Step Three: Working with Policies

The use of modern probabilistic model checking increasingly asks for diagnostic information, for example the policies that optimize the objectives that are being checked. In the previous Step Two, we already saw that Stormvogel can visualize the model checking result and also the chosen actions in each state. However, this approach is only feasible for smaller state spaces. In this notebook, we consider a more general approach of extracting policies, the analysis of such policies with respect to alternative objectives, and the extraction of policies that can be concisely represented.

Preparation

As in the previous notebook, we start by loading the model. In this notebook, we will only use the Prism specification orchard_prism of the full Orchard game.
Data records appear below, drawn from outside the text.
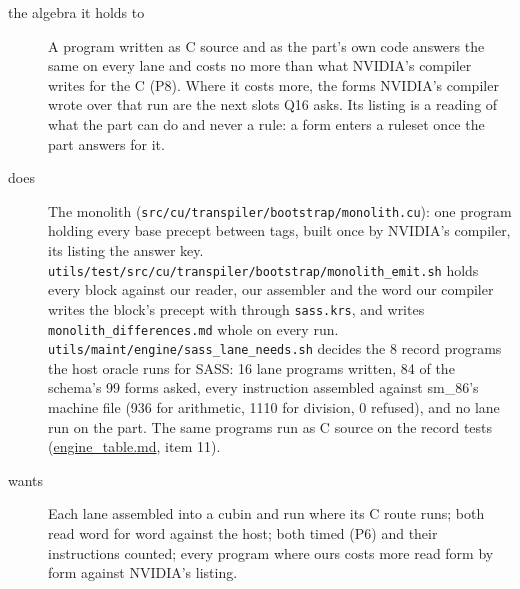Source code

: \begin{description}
\item[{the algebra it holds to}] A program written as C source and as the part's own code answers the same on every lane and costs no more than what NVIDIA's compiler writes for the C (P8). Where it costs more, the forms NVIDIA's compiler wrote over that run are the next slots Q16 asks. Its listing is a reading of what the part can do and never a rule: a form enters a ruleset once the part answers for it.
\item[{does}] The monolith (\texttt{src/\allowbreak{}cu/\allowbreak{}transpiler/\allowbreak{}bootstrap/\allowbreak{}monolith.\allowbreak{}cu}): one program holding every base precept between tags, built once by NVIDIA's compiler, its listing the answer key. \texttt{utils/\allowbreak{}test/\allowbreak{}src/\allowbreak{}cu/\allowbreak{}transpiler/\allowbreak{}bootstrap/\allowbreak{}monolith\_\allowbreak{}emit.\allowbreak{}sh} holds every block against our reader, our assembler and the word our compiler writes the block's precept with through \texttt{sass.\allowbreak{}krs}, and writes \texttt{monolith\_\allowbreak{}differences.\allowbreak{}md} whole on every run. \texttt{utils/\allowbreak{}maint/\allowbreak{}engine/\allowbreak{}sass\_\allowbreak{}lane\_\allowbreak{}needs.\allowbreak{}sh} decides the 8 record programs the host oracle runs for SASS: 16 lane programs written, 84 of the schema's 99 forms asked, every instruction assembled against sm\_\allowbreak{}86's machine file (936 for arithmetic, 1110 for division, 0 refused), and no lane run on the part. The same programs run as C source on the record tests (\hyperref[chap:engine-table]{engine\_\allowbreak{}table.md}, item 11).
\item[{wants}] Each lane assembled into a cubin and run where its C route runs; both read word for word against the host; both timed (P6) and their instructions counted; every program where ours costs more read form by form against NVIDIA's listing.

\end{description}
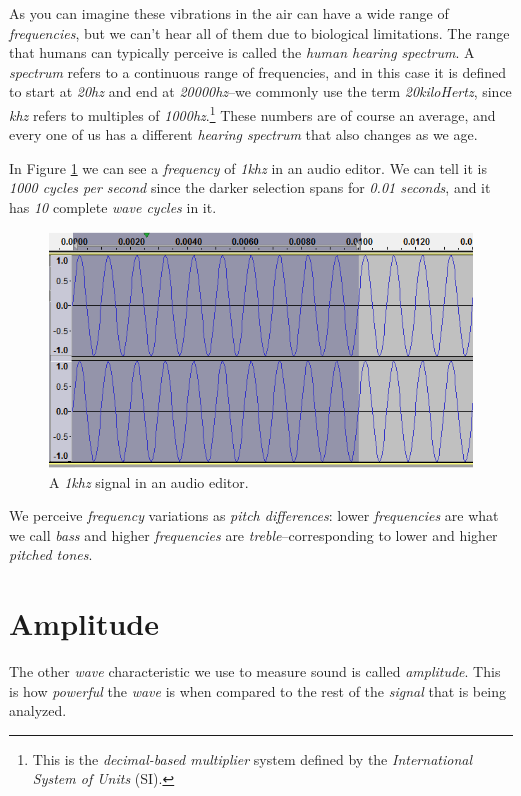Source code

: \documentclass[10pt,a4paper]{report}
\newcommand{\ac}[1]{\textit{\acrshort{#1}}}
\newcommand{\hz}[1]{\textit{#1\acrshort{hz}}}
\newcommand{\khz}[1]{\textit{#1\acrshort{khz}}}
\begin{document}
As you can imagine these vibrations in the air can have a wide range of \textit{frequencies}, but we can't hear all of them due to biological limitations. The range that humans can typically perceive is called the \textit{human hearing spectrum}. A \textit{spectrum} refers to a continuous range of frequencies, and in this case it is defined to start at \hz{20} and end at \hz{20000}--we commonly use the term \textit{20kiloHertz}, since \ac{khz} refers to multiples of \hz{1000}.\footnote{This is the \textit{decimal-based multiplier} system defined by the \textit{International System of Units} (SI).} These numbers are of course an average, and every one of us has a different \textit{hearing spectrum} that also changes as we age.

In Figure \ref{fig:frequency} we can see a \textit{frequency} of \khz{1} in an audio editor. We can tell it is \textit{1000 cycles per second} since the darker selection spans for \textit{0.01 seconds}, and it has \textit{10} complete \textit{wave cycles} in it.

\begin{figure}[H]
	\centering
	\includegraphics[width=0.8\linewidth]{images/audio/frequency.png}
	\caption[Frequency]{A \khz{1} signal in an audio editor.}
	\label{fig:frequency}
\end{figure}

We perceive \textit{frequency} variations as \textit{pitch differences}: lower \textit{frequencies} are what we call \textit{bass} and higher \textit{frequencies} are \textit{treble}--corresponding to lower and higher \textit{pitched tones}.

\section{Amplitude}

The other \textit{wave} characteristic we use to measure sound is called \textit{amplitude}. This is how \textit{powerful} the \textit{wave} is when compared to the rest of the \textit{signal} that is being analyzed. 
\end{document}
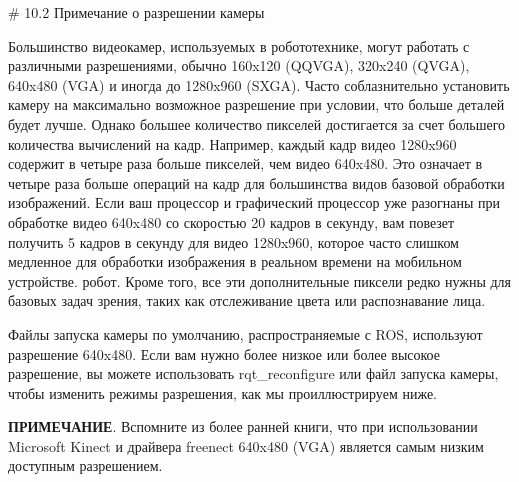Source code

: # 10.2 Примечание о разрешении камеры


Большинство видеокамер, используемых в робототехнике, могут работать с различными разрешениями, обычно 160x120 (QQVGA), 320x240 (QVGA), 640x480 (VGA) и иногда до 1280x960 (SXGA). Часто соблазнительно установить камеру на максимально возможное разрешение при условии, что больше деталей будет лучше. Однако большее количество пикселей достигается за счет большего количества вычислений на кадр. Например, каждый кадр видео 1280x960 содержит в четыре раза больше пикселей, чем видео 640x480. Это означает в четыре раза больше операций на кадр для большинства видов базовой обработки изображений. Если ваш процессор и графический процессор уже разогнаны при обработке видео 640x480 со скоростью 20 кадров в секунду, вам повезет получить 5 кадров в секунду для видео 1280x960, которое часто слишком медленное для обработки изображения в реальном времени на мобильном устройстве. робот. Кроме того, все эти дополнительные пиксели редко нужны для базовых задач зрения, таких как отслеживание цвета или распознавание лица.

Файлы запуска камеры по умолчанию, распространяемые с ROS, используют разрешение 640x480. Если вам нужно более низкое или более высокое разрешение, вы можете использовать rqt\_reconfigure или файл запуска камеры, чтобы изменить режимы разрешения, как мы проиллюстрируем ниже.

\textbf{ПРИМЕЧАНИЕ}. Вспомните из более ранней книги, что при использовании Microsoft Kinect и драйвера freenect 640x480 (VGA) является самым низким доступным разрешением.


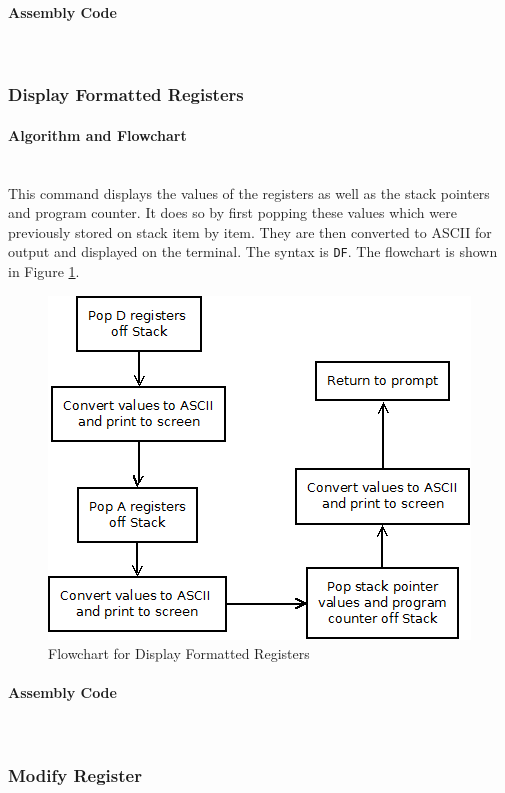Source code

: \documentclass[12pt]{article}
\begin{document}
			\paragraph{Assembly Code}~\\				%
			
			\subsubsection{Display Formatted Registers}
		
			\paragraph{Algorithm and Flowchart}~\\
				This command displays the values of the registers as well as the stack pointers and program counter. It does so by first popping these values which were previously stored on stack item by item. They are then converted to ASCII for output and displayed on the terminal. The syntax is \texttt{DF}. The flowchart is shown in Figure \ref{fig:DF}.
			
			
\begin{figure}[H]
\centering
\includegraphics[width=0.7\linewidth]{DF}
\caption{Flowchart for Display Formatted Registers}
\label{fig:DF}
\end{figure}
			\paragraph{Assembly Code}~\\				%
			
			\subsubsection{Modify Register}
		
\end{document}
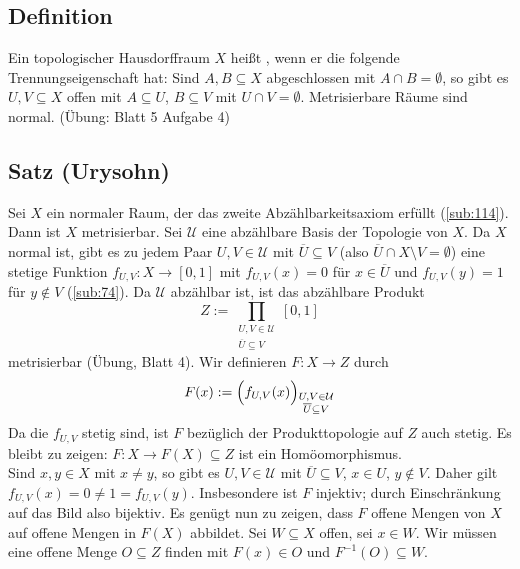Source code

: \subsection[Definition: Normaler Hausdorffraum]{Definition} %
\label{sub:72}
Ein topologischer Hausdorffraum $X$ heißt , wenn er die folgende Trennungseigenschaft hat: Sind $A,B \subseteq X$ abgeschlossen mit
$A \cap B = \emptyset$, so gibt es $U,V \subseteq X$ offen mit $A \subseteq U$, $B \subseteq V$ mit $U \cap V = \emptyset$.
Metrisierbare Räume sind normal. \hfill (Übung: Blatt 5 Aufgabe 4) 

\subsection{Satz (Urysohn)} %
\label{sub:73}
Sei $X$ ein normaler Raum, der das zweite Abzählbarkeitsaxiom erfüllt (\ref{sub:114}). Dann ist $X$ metrisierbar.
Sei $\mathcal{U}$ eine abzählbare Basis der Topologie von $X$. Da $X$ normal ist, gibt es zu jedem Paar $U,V \in \mathcal{U}$ mit $\overline{U} \subseteq V $ (also
$\overline{U} \cap X \setminus V = \emptyset $) eine stetige Funktion $f_{U,V} : X \to [0,1]$ mit $f_{U,V} (x) = 0$ für $x \in \overline{U}$ und
$f_{U,V}(y) = 1$ für $y \not\in V$ (\ref{sub:74}). Da $\mathcal{U}$ abzählbar ist, ist das abzählbare Produkt 
\[
	Z := \prod_{\substack{U,V \in \mathcal{U} \\ \overline{U} \subseteq V}} [0,1]
\]
metrisierbar (Übung, Blatt 4).
Wir definieren $F : X \to Z$ durch
\[
	F(x) := \enbrace[\Big]{f_{U,V}(x)}_{\substack{U,V \in \mathcal{U} \\ \overline{U} \subseteq V}} 
\]
Da die $f_{U,V}$ stetig sind, ist $F$ bezüglich der Produkttopologie auf $Z$ auch stetig. Es bleibt zu zeigen: $F : X \to F(X) \subseteq Z$ ist ein Homöomorphismus.\smallskip \\
Sind $x,y \in X$ mit $x \not= y$, so gibt es $U,V \in \mathcal{U}$ mit $\overline{U} \subseteq V$, $x \in U$, $y \not\in V$. Daher gilt $f_{U,V} (x) = 0 \not= 1 = f_{U,V}(y)$.
Insbesondere ist $F$ injektiv; durch Einschränkung auf das Bild also bijektiv. Es genügt nun zu zeigen, dass $F$ offene Mengen von $X$ auf offene Mengen in $F(X)$ abbildet.
Sei $W \subseteq X$ offen, sei $x \in W$. Wir müssen eine offene Menge $O \subseteq Z$ finden mit $F(x) \in O$ und $F ^{-1}(O) \subseteq W$.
While variable orchard_prism stores the MDP model, the variable prism_program stores the Prism specification of the Orchard game.

[1]:
# Import prism model from the previous step
import stormvogel
import stormpy

from orchard.orchard_builder import build_prism
[2]:
# We use the prism encoding in this part of the tutorial.
orchard_prism, prism_program = build_prism()
# We are primarily interested in the probability of winning.
formula = stormpy.parse_properties('Pmax=? [F "PlayersWon"]')[0]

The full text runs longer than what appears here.